Saved data entries
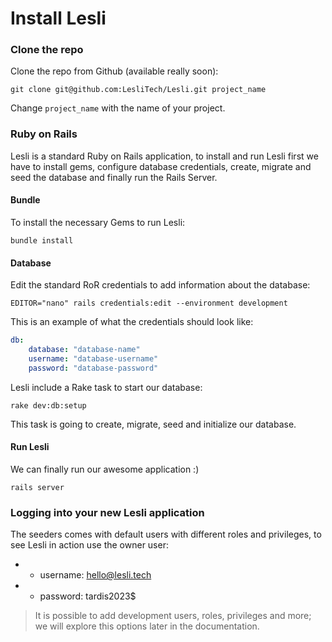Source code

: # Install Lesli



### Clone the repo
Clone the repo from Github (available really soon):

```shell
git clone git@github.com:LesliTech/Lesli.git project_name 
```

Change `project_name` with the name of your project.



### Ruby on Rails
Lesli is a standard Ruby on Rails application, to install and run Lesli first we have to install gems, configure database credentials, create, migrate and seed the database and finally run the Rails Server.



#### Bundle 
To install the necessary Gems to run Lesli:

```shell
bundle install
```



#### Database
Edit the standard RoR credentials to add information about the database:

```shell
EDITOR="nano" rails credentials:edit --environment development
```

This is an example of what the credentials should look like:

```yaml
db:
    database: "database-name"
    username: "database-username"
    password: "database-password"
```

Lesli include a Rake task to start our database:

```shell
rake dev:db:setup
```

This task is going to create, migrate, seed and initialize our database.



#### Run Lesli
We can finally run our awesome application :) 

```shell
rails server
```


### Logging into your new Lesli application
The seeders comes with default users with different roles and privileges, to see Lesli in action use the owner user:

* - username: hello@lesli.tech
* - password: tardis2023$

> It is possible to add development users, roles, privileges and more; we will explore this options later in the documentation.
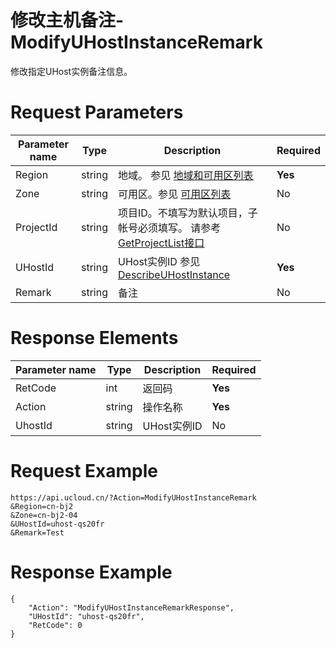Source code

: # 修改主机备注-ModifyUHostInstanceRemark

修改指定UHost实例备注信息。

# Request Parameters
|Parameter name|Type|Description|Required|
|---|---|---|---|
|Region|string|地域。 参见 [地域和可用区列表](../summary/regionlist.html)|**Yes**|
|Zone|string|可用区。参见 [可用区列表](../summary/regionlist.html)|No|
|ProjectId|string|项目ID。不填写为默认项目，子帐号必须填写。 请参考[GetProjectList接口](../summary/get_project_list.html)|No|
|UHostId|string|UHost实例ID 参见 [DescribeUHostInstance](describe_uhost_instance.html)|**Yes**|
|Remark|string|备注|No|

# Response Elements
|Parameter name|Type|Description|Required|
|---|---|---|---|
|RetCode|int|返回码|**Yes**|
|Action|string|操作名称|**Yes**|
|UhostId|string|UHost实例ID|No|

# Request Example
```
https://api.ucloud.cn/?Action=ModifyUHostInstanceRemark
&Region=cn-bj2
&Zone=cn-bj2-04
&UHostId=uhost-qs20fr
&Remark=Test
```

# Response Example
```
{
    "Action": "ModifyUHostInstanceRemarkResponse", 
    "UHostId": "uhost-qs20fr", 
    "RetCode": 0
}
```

:: ABOUT THIS EXERCISE ::
Given the records above, restate word for word only the lines starting at the one with "# Install Lesli" and ending at the one with "### Ruby on Rails".

:: THE COMPLETED TASK ::
: # Install Lesli



### Clone the repo
Clone the repo from Github (available really soon):

```shell
git clone git@github.com:LesliTech/Lesli.git project_name 
```

Change `project_name` with the name of your project.



### Ruby on Rails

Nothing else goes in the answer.